The rest of the Broadway-trained cast did much better with their roles. They are also used to any problems that will happen in a live performance, so if anything went wrong with them, I certainly did not notice it. The kids who portrayed the former Navy captain’s family did well all the way around.
One aspect impressed me strongly in this production: it got back to the thematic roots of the 1959 production. The 1965 movie, which aimed for the biggest audience possible, removed or de-emphasized some of the themes that Oscar Hammerstein, Howard Lindsay, Russel Crouse explored in the play.
The Sound of Music originally examined two themes –
1 the survival of the artistic ego against the controlling vindictive, dictatorial ego
and 2 the competition between the spiritual aspect of music and the commercial exploitation of music. It is true that the commercialization of music got the Von Trapp family out of the coliseum and out of Salzburg; it is the spiritual aspect of music that gave them the courage to flee into the mountains and out of the long night of Nazism.
The theme of ego response to the dictatorial controlling ego has in the play version a rather interesting illustration in a support character named “Rolf.”
Rolf is a clean-cut superrace boy who delivers ominous telegrams to the Von Trapp estate. He is, as the song puts it, “17 going on 18" years of age, and in this TV version gets performed by someone really close to that age. In the beginning of the play, he likes girls to the extent that he likes the oldest Von Trapp daughter, Liesl. They get what is called on Broadway the secondary ingenue love song set against the forest set. They even get to role down a grassy flowery incline together. Romantic by NBC standards.

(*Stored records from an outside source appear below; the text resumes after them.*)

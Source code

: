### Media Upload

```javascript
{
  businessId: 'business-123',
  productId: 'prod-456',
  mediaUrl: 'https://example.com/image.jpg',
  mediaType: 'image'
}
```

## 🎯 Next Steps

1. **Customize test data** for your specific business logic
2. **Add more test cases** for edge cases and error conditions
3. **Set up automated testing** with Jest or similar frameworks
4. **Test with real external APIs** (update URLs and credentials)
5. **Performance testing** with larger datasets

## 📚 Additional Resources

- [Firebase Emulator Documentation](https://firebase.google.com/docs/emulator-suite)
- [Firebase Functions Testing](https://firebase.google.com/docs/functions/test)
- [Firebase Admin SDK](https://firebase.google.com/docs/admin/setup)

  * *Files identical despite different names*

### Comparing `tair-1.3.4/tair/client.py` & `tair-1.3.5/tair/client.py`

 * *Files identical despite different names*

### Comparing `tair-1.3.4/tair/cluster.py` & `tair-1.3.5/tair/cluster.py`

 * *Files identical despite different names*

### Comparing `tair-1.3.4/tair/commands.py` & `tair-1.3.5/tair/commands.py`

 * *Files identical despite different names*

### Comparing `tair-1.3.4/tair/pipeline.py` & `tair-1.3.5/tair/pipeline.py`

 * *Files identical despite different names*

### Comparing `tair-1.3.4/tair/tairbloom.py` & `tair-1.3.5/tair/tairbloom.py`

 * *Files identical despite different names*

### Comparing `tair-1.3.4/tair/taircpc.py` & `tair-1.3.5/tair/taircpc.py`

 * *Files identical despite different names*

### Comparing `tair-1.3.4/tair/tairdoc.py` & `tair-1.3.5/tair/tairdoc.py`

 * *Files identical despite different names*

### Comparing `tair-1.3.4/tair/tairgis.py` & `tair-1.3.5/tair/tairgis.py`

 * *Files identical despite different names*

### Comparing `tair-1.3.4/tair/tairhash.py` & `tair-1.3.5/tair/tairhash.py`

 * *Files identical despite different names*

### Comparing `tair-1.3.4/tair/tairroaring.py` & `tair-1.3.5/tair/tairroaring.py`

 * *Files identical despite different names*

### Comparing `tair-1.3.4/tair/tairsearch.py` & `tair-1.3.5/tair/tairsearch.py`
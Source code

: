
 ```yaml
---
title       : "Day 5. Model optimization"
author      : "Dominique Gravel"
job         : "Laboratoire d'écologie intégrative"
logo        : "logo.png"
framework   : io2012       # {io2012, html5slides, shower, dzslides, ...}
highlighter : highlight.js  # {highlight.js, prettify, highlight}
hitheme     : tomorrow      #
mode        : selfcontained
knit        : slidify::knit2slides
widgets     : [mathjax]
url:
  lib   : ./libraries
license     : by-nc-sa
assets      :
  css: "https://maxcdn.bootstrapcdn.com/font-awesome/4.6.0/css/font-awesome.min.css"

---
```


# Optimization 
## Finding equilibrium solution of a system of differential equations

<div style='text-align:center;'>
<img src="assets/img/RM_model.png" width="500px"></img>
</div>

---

The next time he appears to deliver a telegram, he has brought two other male Oesterreich Hitlerjugend playmates with him. They all wear lederhosen. Rolf obviously is more interested in them than in any girl. The third time he shows up, he portrays a downright surly attitude to Liesl; the Nazi cause is his only interest. In the last scene, he lets the family escape, so by the standards of Broadway 1959, he is still interested in Liesl, but not enough to escape with them. He and his boyfriends must have made beautiful cannon fodder.
How different conditions are on Broadway 2013 vs. 1959. It occurred to me that the modern stage director could use the forest setting nowadays to symbolize Maria’s spirituality [singing “The Sound of Music” at the beginning] and to symbolize Liesl’s young love [singing "16 going on 17"], and to symbolize the Von Trapp’s escape to freedom at the finale, and to illustrate the predatory egos of the male Oesterreich Hitlerjugend. They could have been discovered running through the forest, kicking up the edelweiss and marking their territories urinating on Maria’s tree.
It seems inconceivable, considering that the actress who played Elsa has such talent to play the witty, ironic worldly girlfriend, that the Captain preferred Maria to her. In what world?? However, the play makes clear, as the film did not, that she and Georg and Max all had political differences that effected their relationships. Elsa and Max willingly let controlling egos dictated to them. Georg would not.
I heard years ago the first Broadway cast audio recording album of The Sound of Music songs, so I knew what the original finale sounded like. The memory of that recording did nothing to prepare me for the power of that ending, what with the symbolism of both the Triumph of the Artistic Ego and the glorification of the spiritual aspect of music. I was reduced to tears.
The Sound of Music Live was not as horrible as it could have been. Still, it made me long for the good old days of videotape editing.